The Lessons That Cost Real Time
I broke Crucible five different ways before it shipped clean. The most expensive lesson:
Verdicts without citations are invisible failures. I had an early build where the planner returned a plan with MSCs that read measurable but had no citation paths. The plan-review oracle approved it. Execution started. Halfway through, the validator returned PASS verdicts that named no evidence files. The completion-gate accepted them — the schema wasn’t strict enough — and the session ended with overall=COMPLETE. But the work wasn’t actually done. The MSCs had been “passed” by claim, not by file. Fix: the gate now refuses any MSC whose citation path doesn’t resolve to a real, non-empty file. RL-2 was a discipline rule before it was an enforced one. After this trial, it became enforced.
Independence has to be structural, not procedural. I tried for a while to enforce no-self-review by adding a rule to the planner’s prompt: “Do not approve your own plan.” It worked some of the time. The structural fix was to make the oracle plan-review a separate subagent invocation in a fresh Task context with no shared memory. Once each reviewer ran in its own isolated context, the rule became unbreakable — not because the prompt said so, but because the subagent literally couldn’t see its own plan output to “remember” what it had written.
The Stop hook is the load-bearing primitive. Without it, completion is a soft notion. The agent says “done” and the session ends. With it, completion is binary: report.json exists and overall=COMPLETE, or the session can’t end. Every other discipline in Crucible feeds into that one check. Removing the Stop hook would turn Crucible into an advisory tool. Keeping it makes Crucible a gate.
How It Composes
Crucible is one of three tools I use to ship agentic features. Each owns a different question:
- 01Anneal (Post 19) answers what’s the plan? It refuses to let a bad plan reach a good agent.
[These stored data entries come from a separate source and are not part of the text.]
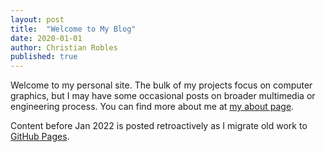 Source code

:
 ```yaml
---
layout: post
title:  "Welcome to My Blog"
date: 2020-01-01
author: Christian Robles
published: true
---
```


Welcome to my personal site. The bulk of my projects focus on computer graphics, but I may have some occasional posts on broader multimedia or engineering process. You can find more about me at [my about page](about).

Content before Jan 2022 is posted retroactively as I migrate old work to [GitHub Pages](https://pages.github.com/).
- 02ValidationForge (Post 3) answers does it work? It generates evidence-cited validation runs without mocks.
- 03Crucible (this post) answers is the work done? It refuses to let “done” leave the session without proof.
The three compose. Anneal’s plan can satisfy a Crucible MSC. ValidationForge’s evidence package can be cited in a Crucible verdict. Crucible’s report.json can become a CI artifact that ValidationForge re-validates against. None of them replaces the others. All three together cover plan quality, validation rigor, and completion discipline.
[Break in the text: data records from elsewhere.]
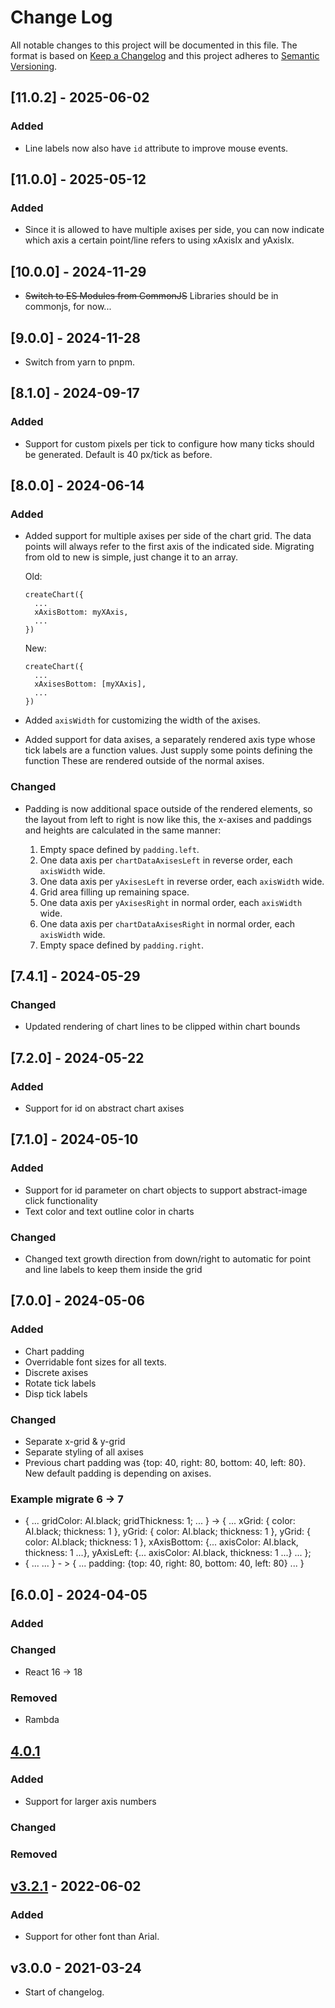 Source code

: # Change Log

All notable changes to this project will be documented in this file. The format is based on [Keep a Changelog](http://keepachangelog.com/) and this project adheres to [Semantic Versioning](http://semver.org/).

## [11.0.2] - 2025-06-02

### Added

- Line labels now also have `id` attribute to improve mouse events.

## [11.0.0] - 2025-05-12

### Added

- Since it is allowed to have multiple axises per side, you can now indicate which axis a certain point/line refers to using xAxisIx and yAxisIx.

## [10.0.0] - 2024-11-29

- ~~Switch to ES Modules from CommonJS~~ Libraries should be in commonjs, for now...

## [9.0.0] - 2024-11-28

- Switch from yarn to pnpm.

## [8.1.0] - 2024-09-17

### Added

- Support for custom pixels per tick to configure how many ticks should be generated. Default is 40 px/tick as before.

## [8.0.0] - 2024-06-14

### Added

- Added support for multiple axises per side of the chart grid. The data points will always refer to the first axis of the indicated side. Migrating from old to new is simple, just change it to an array.

  Old:

  ```
  createChart({
    ...
    xAxisBottom: myXAxis,
    ...
  })
  ```

  New:

  ```
  createChart({
    ...
    xAxisesBottom: [myXAxis],
    ...
  })
  ```

- Added `axisWidth` for customizing the width of the axises.
- Added support for data axises, a separately rendered axis type whose tick labels are a function values. Just supply some points defining the function These are rendered outside of the normal axises.

### Changed

- Padding is now additional space outside of the rendered elements, so the layout from left to right is now like this, the x-axises and paddings and heights are calculated in the same manner:

  1. Empty space defined by `padding.left`.
  2. One data axis per `chartDataAxisesLeft` in reverse order, each `axisWidth` wide.
  3. One data axis per `yAxisesLeft` in reverse order, each `axisWidth` wide.
  4. Grid area filling up remaining space.
  5. One data axis per `yAxisesRight` in normal order, each `axisWidth` wide.
  6. One data axis per `chartDataAxisesRight` in normal order, each `axisWidth` wide.
  7. Empty space defined by `padding.right`.

## [7.4.1] - 2024-05-29

### Changed

- Updated rendering of chart lines to be clipped within chart bounds

## [7.2.0] - 2024-05-22

### Added

- Support for id on abstract chart axises

## [7.1.0] - 2024-05-10

### Added

- Support for id parameter on chart objects to support abstract-image click functionality
- Text color and text outline color in charts

### Changed

- Changed text growth direction from down/right to automatic for point and line labels to keep them inside the grid

## [7.0.0] - 2024-05-06

### Added

- Chart padding
- Overridable font sizes for all texts.
- Discrete axises
- Rotate tick labels
- Disp tick labels

### Changed

- Separate x-grid & y-grid
- Separate styling of all axises
- Previous chart padding was {top: 40, right: 80, bottom: 40, left: 80}. New default padding is depending on axises.

### Example migrate 6 -> 7

- { ... gridColor: AI.black; gridThickness: 1; ... } ->
  { ... xGrid: { color: AI.black; thickness: 1 }, yGrid: { color: AI.black; thickness: 1 }, yGrid: { color: AI.black; thickness: 1 }, xAxisBottom: {... axisColor: AI.black, thickness: 1 ...}, yAxisLeft: {... axisColor: AI.black, thickness: 1 ...} ... };
- { ... ... } - > { ... padding: {top: 40, right: 80, bottom: 40, left: 80} ... }

## [6.0.0] - 2024-04-05

### Added

### Changed

- React 16 -> 18

### Removed

- Rambda

## [4.0.1](https://github.com/promaster-sdk/property/compare/abstract-chart@3.2.3...master)

### Added

- Support for larger axis numbers

### Changed

### Removed

## [v3.2.1](https://github.com/promaster-sdk/property/compare/abstract-chart@3.0.0...abstract-chart@3.2.1) - 2022-06-02

### Added

- Support for other font than Arial.

## v3.0.0 - 2021-03-24

- Start of changelog.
For solo work, I run them in sequence: Anneal writes the plan, Crucible’s /forge executes it, ValidationForge generates the cross-platform evidence. For team work, the three become roles — the planner who runs Anneal, the implementer who runs /forge, the validator who runs ValidationForge against the deliverable. The Iron Rules carry across.
Install and Use
Source, the trial evidence packages, and the rule templates are at github.com/krzemienski/crucible. The product page lives at withagents.dev/products/crucible.
The boulder still has to roll. Crucible makes sure you don’t claim it’s at the top until there’s a receipt that says it is.